## Task brief
The exercise asks you to copy every line below in which "done" appears.

(Recorded data Opens)

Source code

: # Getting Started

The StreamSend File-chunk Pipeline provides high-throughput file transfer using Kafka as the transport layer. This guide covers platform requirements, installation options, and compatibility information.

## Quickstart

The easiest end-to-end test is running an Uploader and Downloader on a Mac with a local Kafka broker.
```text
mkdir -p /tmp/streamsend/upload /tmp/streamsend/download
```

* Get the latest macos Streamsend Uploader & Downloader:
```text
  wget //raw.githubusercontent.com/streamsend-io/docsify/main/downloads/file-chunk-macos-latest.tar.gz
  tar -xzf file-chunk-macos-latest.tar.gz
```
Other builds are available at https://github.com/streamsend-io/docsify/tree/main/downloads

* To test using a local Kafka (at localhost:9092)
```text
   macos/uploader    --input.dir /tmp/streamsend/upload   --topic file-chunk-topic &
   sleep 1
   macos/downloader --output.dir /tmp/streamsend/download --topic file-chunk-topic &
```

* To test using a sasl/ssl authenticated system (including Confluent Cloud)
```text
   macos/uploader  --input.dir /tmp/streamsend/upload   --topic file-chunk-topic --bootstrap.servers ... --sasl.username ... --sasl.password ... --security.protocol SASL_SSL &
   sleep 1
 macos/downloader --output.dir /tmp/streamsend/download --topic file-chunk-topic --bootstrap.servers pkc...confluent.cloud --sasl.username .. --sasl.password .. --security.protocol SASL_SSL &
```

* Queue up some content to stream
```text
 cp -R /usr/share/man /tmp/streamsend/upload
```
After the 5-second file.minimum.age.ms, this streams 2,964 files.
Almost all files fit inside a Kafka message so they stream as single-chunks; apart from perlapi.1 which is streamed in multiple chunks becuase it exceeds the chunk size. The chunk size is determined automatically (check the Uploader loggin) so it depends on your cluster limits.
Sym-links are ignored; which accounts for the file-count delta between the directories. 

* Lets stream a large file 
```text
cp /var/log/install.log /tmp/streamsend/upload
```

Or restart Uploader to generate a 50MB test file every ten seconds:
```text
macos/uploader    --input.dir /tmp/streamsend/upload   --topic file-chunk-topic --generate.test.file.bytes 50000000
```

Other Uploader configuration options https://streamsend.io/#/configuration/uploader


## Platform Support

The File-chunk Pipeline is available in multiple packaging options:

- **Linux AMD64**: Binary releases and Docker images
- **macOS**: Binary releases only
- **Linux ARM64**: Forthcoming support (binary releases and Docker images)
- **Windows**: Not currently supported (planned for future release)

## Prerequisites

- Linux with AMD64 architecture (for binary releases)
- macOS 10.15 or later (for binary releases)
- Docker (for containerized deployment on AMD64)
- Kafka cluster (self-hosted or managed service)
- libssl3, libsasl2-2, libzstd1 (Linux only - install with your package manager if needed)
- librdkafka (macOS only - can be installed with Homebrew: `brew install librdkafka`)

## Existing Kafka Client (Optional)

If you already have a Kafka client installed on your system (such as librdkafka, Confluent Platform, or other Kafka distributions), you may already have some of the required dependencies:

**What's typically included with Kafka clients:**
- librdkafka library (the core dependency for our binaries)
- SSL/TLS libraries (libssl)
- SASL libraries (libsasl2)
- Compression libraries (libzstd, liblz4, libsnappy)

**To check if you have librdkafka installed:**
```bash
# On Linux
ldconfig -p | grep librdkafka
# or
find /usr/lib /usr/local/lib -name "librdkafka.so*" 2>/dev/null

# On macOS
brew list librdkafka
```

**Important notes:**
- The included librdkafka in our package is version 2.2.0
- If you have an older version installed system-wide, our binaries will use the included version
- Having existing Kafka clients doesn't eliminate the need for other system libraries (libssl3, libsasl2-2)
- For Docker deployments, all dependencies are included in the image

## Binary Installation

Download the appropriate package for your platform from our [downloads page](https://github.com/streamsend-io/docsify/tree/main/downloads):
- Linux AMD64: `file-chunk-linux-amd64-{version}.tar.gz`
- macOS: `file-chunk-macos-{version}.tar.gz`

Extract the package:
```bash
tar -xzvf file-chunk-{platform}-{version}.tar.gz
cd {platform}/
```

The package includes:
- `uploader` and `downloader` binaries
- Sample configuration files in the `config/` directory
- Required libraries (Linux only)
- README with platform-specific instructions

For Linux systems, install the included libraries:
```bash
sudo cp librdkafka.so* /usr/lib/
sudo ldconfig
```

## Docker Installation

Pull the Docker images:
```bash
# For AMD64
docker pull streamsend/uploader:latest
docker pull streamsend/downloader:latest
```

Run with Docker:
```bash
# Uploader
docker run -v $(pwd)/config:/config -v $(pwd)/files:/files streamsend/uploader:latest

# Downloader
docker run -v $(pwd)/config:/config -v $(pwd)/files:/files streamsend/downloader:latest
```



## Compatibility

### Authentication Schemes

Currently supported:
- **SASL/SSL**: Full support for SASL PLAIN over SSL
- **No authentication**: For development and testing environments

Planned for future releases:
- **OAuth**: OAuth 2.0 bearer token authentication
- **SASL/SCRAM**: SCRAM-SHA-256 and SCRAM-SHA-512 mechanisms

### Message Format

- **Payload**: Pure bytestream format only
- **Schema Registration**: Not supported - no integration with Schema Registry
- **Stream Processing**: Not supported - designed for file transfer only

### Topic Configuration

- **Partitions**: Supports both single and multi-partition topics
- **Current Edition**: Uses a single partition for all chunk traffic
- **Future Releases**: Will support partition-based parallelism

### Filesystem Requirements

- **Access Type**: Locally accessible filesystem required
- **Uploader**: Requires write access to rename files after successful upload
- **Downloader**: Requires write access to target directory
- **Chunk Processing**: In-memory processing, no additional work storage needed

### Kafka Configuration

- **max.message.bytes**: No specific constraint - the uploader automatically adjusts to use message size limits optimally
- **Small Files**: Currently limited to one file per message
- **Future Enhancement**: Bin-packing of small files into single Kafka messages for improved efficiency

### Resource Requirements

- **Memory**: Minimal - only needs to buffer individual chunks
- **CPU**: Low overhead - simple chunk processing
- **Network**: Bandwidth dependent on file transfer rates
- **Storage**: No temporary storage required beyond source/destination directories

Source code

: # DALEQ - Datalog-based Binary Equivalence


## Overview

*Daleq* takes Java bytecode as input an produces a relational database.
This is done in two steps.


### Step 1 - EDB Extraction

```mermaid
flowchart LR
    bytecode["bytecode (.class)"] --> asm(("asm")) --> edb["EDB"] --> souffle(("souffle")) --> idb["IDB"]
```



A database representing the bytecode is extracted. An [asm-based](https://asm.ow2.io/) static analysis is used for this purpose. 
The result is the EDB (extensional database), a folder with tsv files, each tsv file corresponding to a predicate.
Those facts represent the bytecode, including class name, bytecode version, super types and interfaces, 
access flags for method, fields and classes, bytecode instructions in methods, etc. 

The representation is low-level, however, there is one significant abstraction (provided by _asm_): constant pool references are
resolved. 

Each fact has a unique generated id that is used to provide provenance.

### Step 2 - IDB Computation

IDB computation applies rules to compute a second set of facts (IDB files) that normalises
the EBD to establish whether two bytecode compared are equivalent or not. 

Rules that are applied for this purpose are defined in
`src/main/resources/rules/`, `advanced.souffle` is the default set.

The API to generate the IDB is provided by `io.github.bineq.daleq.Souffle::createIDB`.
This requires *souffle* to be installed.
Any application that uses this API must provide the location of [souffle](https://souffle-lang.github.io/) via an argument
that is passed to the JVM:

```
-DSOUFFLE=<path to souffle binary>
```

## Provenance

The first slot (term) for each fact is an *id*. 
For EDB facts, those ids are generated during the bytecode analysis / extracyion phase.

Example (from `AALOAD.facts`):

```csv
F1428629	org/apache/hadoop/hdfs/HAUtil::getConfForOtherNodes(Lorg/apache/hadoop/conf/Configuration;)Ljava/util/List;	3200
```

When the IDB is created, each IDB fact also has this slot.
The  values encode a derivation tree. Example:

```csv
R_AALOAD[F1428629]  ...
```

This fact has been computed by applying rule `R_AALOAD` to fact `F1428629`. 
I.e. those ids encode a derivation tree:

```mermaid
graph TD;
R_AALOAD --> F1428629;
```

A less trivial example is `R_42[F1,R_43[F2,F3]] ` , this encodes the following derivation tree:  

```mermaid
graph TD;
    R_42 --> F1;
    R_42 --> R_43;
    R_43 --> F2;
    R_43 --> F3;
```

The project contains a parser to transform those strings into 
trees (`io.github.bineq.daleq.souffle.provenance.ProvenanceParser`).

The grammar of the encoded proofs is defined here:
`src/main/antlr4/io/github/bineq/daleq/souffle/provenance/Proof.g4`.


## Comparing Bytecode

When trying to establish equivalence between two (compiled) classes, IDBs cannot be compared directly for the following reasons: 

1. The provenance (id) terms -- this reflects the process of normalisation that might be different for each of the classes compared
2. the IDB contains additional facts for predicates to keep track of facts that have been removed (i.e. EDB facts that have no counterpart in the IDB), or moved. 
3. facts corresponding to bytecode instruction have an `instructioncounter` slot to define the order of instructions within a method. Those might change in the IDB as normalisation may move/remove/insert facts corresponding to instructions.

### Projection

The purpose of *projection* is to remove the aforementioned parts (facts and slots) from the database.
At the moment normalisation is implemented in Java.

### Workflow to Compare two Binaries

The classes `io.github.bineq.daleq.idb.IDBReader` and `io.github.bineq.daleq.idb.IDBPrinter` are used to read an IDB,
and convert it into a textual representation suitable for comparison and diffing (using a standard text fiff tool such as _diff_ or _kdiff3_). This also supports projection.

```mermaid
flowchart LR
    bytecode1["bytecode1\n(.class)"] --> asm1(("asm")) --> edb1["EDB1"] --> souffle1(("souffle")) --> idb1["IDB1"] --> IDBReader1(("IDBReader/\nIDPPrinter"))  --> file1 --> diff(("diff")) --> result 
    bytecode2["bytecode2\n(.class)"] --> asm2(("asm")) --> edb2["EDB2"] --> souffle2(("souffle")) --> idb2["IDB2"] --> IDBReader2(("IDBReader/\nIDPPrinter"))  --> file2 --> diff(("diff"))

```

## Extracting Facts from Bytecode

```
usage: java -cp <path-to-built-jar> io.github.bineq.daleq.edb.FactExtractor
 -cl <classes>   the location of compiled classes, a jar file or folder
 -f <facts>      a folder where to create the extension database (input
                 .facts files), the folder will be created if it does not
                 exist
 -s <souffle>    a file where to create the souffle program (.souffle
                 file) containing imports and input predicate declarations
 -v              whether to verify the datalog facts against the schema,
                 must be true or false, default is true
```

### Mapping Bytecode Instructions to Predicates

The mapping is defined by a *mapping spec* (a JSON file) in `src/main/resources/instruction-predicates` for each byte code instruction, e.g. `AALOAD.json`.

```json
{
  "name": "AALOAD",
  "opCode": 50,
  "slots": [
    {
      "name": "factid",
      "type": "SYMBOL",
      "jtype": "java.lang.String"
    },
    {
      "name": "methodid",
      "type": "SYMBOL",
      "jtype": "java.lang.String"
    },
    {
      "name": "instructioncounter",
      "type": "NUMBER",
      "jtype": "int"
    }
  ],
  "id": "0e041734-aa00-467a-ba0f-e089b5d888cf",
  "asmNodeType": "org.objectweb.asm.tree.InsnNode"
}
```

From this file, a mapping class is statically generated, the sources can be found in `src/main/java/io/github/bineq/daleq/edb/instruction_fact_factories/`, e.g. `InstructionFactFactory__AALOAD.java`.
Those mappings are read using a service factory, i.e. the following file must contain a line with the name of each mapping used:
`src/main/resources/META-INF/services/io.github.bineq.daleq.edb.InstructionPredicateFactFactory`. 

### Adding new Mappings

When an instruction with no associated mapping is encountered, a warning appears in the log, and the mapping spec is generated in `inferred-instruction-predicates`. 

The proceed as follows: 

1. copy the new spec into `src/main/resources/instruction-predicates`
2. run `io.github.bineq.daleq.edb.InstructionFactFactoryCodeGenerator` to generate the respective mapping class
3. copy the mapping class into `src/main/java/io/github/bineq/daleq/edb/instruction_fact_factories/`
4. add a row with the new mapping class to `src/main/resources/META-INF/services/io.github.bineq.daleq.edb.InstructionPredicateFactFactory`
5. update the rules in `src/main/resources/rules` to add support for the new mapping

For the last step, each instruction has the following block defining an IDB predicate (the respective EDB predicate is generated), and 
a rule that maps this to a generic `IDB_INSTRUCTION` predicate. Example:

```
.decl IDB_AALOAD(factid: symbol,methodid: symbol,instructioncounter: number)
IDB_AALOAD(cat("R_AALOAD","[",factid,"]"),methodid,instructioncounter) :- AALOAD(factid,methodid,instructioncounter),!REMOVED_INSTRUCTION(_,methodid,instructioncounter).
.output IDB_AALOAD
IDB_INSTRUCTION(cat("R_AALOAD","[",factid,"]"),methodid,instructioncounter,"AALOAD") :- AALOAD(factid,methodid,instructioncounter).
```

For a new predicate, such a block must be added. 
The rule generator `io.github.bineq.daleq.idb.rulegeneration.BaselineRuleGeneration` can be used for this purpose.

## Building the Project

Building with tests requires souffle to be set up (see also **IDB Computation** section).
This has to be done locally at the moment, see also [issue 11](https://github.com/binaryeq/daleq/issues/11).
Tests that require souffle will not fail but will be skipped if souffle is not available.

(Recorded data Closes)

## Answer to this exercise
This is done in two steps.
This has to be done locally at the moment, see also [issue 11](https://github.com/binaryeq/daleq/issues/11).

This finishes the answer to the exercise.